Graeme Aldred

Personal information
- Full name: Graeme Aldred
- Date of birth: 11 September 1966
- Place of birth: Ferryhill, England
- Date of death: 22 February 1987 (aged 20)
- Place of death: Newcastle upon Tyne, England
- Position(s): Right back

Youth career
- 19??–1984: Newcastle United

Senior career*
- Years: Team / Apps / (Gls)
- 1984–1986: Darlington / 44 / (0)
- 1986: Barrow / 7 / (0)
- 1986–1987: Whitley Bay

= Graeme Aldred =

English footballer

Graeme Aldred (11 September 1966 – 22 February 1987) was an English footballer who made 44 appearances in the Football League playing as a right back for Darlington in the 1980s. He began his career as a trainee with Newcastle United, and also played non-league football for clubs including Barrow and Whitley Bay.

==Life and career==
Aldred was born in Ferryhill, County Durham, and represented his county schools at under-15 and under-19 level. He began his football career with Newcastle United, but never broke through to the first team, and moved on to Darlington of the Fourth Division in September 1984.

He made his debut in the Football League in a goalless draw away to Blackpool on 15 September 1984, and went on to appear in 28 league matches, two-thirds of which were in the starting eleven, as Darlington finished third and were promoted to the Third Division. He also played in the 1984–85 FA Cup run during which Darlington eliminated near neighbours Middlesbrough in what was voted the greatest match seen at their Feethams ground.

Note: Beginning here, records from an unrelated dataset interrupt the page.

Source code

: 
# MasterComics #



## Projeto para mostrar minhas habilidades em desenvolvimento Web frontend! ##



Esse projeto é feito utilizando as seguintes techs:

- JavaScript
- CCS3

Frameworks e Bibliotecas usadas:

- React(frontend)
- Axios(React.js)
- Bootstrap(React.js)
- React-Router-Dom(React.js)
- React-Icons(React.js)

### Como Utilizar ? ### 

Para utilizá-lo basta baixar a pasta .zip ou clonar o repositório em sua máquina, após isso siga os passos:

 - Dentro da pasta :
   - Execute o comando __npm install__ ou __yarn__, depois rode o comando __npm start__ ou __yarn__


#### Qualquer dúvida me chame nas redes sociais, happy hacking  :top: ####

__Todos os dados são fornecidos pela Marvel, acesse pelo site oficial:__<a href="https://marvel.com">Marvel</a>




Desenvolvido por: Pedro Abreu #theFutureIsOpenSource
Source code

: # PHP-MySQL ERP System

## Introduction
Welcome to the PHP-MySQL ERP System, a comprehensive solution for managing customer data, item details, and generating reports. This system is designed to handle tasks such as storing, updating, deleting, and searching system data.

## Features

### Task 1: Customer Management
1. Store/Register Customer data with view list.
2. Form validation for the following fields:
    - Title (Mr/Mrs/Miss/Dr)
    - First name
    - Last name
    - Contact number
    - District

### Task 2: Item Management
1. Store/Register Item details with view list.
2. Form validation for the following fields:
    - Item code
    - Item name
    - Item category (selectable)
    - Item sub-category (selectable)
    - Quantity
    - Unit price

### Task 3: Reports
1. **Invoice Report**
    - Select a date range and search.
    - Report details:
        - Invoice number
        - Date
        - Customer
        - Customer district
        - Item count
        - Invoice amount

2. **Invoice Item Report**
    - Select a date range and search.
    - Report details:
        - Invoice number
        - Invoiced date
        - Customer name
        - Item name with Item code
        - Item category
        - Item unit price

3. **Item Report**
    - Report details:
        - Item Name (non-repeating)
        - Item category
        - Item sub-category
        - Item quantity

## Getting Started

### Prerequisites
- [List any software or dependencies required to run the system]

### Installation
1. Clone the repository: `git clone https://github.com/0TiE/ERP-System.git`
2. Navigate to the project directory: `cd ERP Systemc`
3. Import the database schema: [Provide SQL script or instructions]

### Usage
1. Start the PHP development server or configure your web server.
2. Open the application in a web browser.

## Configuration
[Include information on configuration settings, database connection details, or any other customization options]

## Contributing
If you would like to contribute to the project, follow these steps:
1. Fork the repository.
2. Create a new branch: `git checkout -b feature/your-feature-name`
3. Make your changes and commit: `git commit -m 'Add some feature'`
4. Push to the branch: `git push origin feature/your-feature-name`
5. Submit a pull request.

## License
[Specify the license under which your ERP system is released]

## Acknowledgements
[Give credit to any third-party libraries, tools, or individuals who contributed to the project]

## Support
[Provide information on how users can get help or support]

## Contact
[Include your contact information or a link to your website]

Aldred began the 1985–86 season in the team, but lost his place when Chris Evans arrived in October. He finished the season with 44 league appearances in total, 57 in all competitions.

Aldred left Darlington at the end of the season, and began 1986–87 with Northern Premier League club Barrow. By December he was playing in the Northern League for Whitley Bay.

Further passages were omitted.